According to two studies, both performed by researchers at the UT Southwestern Medical Center,.a very simple test can help doctors predict a person’s risk of heart attack and stroke and may even be able to calculate their risk of dying from those conditions when it is used in conjunction with other testing procedures. This test, may help in predicting the fatality factors for men and could also be used as an early warning sign for women.
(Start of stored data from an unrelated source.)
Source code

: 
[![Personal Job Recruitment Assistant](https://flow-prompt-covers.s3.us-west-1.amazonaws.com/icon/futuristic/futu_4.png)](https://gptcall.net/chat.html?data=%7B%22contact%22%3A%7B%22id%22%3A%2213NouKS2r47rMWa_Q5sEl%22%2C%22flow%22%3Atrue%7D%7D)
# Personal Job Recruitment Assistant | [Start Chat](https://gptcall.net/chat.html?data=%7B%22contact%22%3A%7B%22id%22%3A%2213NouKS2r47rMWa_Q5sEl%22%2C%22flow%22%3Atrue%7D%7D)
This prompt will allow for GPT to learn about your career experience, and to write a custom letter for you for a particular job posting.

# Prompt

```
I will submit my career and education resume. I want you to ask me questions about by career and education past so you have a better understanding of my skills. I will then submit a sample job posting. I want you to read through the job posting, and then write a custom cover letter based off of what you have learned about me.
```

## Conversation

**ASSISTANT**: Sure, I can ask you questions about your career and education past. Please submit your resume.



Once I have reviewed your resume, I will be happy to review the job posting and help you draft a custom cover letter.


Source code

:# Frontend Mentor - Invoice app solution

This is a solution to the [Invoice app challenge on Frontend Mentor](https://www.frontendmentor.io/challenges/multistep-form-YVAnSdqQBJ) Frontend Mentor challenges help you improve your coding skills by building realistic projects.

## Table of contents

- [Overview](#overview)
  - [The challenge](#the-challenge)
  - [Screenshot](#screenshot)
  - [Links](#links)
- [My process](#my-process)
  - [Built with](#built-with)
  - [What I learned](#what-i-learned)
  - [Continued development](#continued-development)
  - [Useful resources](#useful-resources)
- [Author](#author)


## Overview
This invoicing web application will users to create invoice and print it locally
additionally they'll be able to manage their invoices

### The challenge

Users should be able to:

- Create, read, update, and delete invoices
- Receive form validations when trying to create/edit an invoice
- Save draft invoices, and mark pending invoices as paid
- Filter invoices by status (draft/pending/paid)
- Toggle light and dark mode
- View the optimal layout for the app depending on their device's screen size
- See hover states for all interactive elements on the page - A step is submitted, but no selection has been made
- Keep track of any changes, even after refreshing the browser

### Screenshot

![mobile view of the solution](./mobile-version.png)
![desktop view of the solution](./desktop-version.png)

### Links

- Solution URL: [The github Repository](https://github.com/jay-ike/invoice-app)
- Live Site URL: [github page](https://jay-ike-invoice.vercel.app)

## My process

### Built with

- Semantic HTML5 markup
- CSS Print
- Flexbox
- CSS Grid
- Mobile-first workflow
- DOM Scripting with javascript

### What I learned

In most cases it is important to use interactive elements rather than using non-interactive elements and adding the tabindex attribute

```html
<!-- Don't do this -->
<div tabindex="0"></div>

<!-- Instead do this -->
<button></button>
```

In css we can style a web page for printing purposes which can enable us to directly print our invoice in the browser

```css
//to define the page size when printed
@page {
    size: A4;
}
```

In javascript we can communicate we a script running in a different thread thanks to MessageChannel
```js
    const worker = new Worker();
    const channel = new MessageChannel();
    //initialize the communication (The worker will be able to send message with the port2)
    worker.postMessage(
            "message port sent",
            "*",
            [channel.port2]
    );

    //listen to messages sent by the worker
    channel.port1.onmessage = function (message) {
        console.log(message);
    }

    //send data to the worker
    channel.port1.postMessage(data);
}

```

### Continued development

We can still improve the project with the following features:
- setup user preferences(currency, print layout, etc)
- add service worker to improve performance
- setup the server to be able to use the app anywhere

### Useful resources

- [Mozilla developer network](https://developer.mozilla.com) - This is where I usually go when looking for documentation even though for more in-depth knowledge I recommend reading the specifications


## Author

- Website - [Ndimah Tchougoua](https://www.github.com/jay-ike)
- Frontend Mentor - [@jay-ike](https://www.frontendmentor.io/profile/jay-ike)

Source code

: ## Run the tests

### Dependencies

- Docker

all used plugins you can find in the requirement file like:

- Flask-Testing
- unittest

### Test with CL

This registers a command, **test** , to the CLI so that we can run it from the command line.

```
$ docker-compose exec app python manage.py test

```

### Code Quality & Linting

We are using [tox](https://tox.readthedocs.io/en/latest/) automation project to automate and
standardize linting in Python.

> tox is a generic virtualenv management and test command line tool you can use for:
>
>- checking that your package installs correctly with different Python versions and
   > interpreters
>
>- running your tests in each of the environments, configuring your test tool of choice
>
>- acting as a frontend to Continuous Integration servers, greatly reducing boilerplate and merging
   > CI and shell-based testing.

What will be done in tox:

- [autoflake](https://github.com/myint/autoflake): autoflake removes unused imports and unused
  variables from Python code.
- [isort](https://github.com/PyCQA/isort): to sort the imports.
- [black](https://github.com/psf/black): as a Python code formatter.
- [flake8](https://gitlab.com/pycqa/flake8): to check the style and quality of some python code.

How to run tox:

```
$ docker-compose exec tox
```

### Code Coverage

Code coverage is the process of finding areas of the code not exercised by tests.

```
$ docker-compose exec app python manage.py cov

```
Heart disease is currently a leading killer of women in the United States, however, part of the problem is that women below age 50 are often difficult to assess for risk factors. Using the treadmill test may give doctors the ability to warn these women, particularly those with additional heart disease risk factors that they need to regain control of their own health destinies. Risk factors for heart disease for both men and women can include smoking, weight, exercise levels, total cholesterol and family history. Diabetes and high blood pressure can also play a role in heart disease.

In the first of the studies, published in the Journal of the American College of Cardiology, the heart and stroke risk factors of men of three different ages were assessed. Those men, ages 45, 55 and 65, were given a series of test which included those for the more traditional heart attack risk factors, including their blood pressure, diabetes, total cholesterol numbers and whether or not they smoked. In addition to those assessments, the doctors had each of the men run one mile on a treadmill while being monitored. The researchers found that the lower the level of fitness, the higher the risk of heart disease, particularly fatal incidents would become. A 55 year old man who could run the mile in less than ten minutes, for instance, had a less than ten percent chance of dying from a heart attack or stroke while a man of the same age who took fifteen minutes to run the same distance, had a 30% of a fatal heart attack.

The second study, this one published in Circulation, showed that the same type of treadmill test could be used to predict potential heart disease risks better than the other testing procedures currently being used and when used in addition to those tests, gave a clearer picture of the overall health of the person in question. for instance, a man who had bad total cholesterol numbers and an elevated blood pressure as well as reduced fitness levels would know that his risk of having a heart attack or stroke would be much higher than that of a man of the same age with better results for two or more of the tests performed.

Doctors and other experts have long been trying to connect exercise to overall heart health but their advice has been falling on deaf ears, dismissed as merely speculation and theory. These studies may serve to end those doubts once and for all.